With tears in my eyes, I can only express to you and to your daughter how sorry I am to hear of the passing of such an innocent angel. I really don't know what else to say at this time. I am so very sorry. Please give your daughter hugs from me and tell her that she is in my prayers.
 
Oh no. I am so very sorry Kay Marie. What a horrible loss for your sweet daughter. Words just aren't available to express the depth of my sympathy for her as a Mom. Holding her sweet baby Chase, her eyes must have beheld the most beautiful angel with bold red hair. I will keep her, you and your family in my thoughts and prayers for the strength and healing your asking of the Universe. I am sending virtual hugs of comfort.
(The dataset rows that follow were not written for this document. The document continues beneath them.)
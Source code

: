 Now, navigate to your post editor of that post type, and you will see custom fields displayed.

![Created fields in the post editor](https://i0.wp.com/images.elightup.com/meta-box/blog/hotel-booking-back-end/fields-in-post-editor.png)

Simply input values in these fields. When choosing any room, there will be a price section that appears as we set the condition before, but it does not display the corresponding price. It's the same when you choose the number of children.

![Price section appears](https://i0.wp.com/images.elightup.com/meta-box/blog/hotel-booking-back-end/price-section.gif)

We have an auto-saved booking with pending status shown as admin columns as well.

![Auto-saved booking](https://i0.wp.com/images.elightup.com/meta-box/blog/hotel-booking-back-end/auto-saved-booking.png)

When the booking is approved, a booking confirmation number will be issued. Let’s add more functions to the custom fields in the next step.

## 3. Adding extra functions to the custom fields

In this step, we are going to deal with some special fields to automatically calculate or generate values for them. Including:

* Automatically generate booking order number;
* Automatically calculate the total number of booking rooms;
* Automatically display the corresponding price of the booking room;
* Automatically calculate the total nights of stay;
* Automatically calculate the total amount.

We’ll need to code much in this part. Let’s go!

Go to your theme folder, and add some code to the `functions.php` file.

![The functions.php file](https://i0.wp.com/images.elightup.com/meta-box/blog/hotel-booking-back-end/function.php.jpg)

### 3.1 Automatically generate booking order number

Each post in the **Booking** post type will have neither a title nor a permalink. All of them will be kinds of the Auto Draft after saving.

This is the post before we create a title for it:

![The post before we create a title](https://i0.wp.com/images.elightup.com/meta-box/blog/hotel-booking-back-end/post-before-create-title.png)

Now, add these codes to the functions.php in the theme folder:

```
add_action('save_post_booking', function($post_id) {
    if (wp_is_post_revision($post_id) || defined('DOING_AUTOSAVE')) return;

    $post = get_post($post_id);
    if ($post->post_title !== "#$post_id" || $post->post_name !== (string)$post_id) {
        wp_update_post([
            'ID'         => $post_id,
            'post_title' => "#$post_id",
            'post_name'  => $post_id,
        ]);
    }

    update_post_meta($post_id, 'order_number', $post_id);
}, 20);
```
I am so sorry for your loss.
Dana
 
I am so sorry with tears in my eyes I try to question why especially to such a young life and it is so difficult. I have learned over the years not to question why as if we know the answers would we really ever understand them. But I am questioning, life is so unfair at times. God Bless to you and your family hold your daughter tight and tell her how much you love her.
 
My heart just dropped. Kay...I am so so sorry. Prayers..and sadness for your dear family today.
 
Oh KayMarie, I am heartsick to hear this news. I can only imagine the pain and devastation your daughter, and you, must be feeling right now. - A long time ago a acquaintance of mine who had suffered several miscarriages and two stillbirths said something to me I've never forgotten - and I don't know if it's a quote from someone else or not - but she said - "most people only get to dream of angels but I held one in my arms for a brief moment". I will think of Chance as the angel ya'll got to hold for a moment. God be with you and help you with this painful experience. Fondly, Mary
 
Kay Marie, I am so sorry. It shocked me to see this had happened. Your baby girl and her husband along with you are in my prayers. Chance must have been such a beautiful baby... it is a heartbreak.

Warm hugs and love,
Ann
 
I am very saddened by this news. All are in my thoughts. Dani
 
I am so very, very sorry...... Dick
 
Oh, dear God! Kay Marie, I am so very, very sorry..........
 
My dearest God ! I cannot believe this ~ your grandbaby. Oh I am so very saddened for you and your family. Sending all my love and prayers.............Cate
 
Kay Marie I am so sorry to hear this devastating news. You and your family and especially Chance will be in my prayers and thoughts.
 
Kay Marie, I am so sorry for the loss and wish there were words that would make your pain and your daughter's heartache go away. Please know that your little angel, Chance, is in our prayers and thoughts today as are his parents, grandparents and all of the forum family who were eagerly awaiting his arrival. Please don't hesitate to call if you need a SD sistah to lean on today. Love and blessings to you this morning, Diane
 
KayMarie I am sooooooooo shocked to hear of the loss of your grandson Please give my sympathies to your family.That exact same thing happened to my 2nd great grand daughter .She surived but had to be airlifted to a bigger hospital & was in the hosp for a while but thank God she is ok.My Heart is so sad for all of you.God Bless.
Sharon
 
Oh my... I am so very, very sorry. With a heavy heart, you have my prayers that the God of comfort and peace will just be ever more present to you and your family.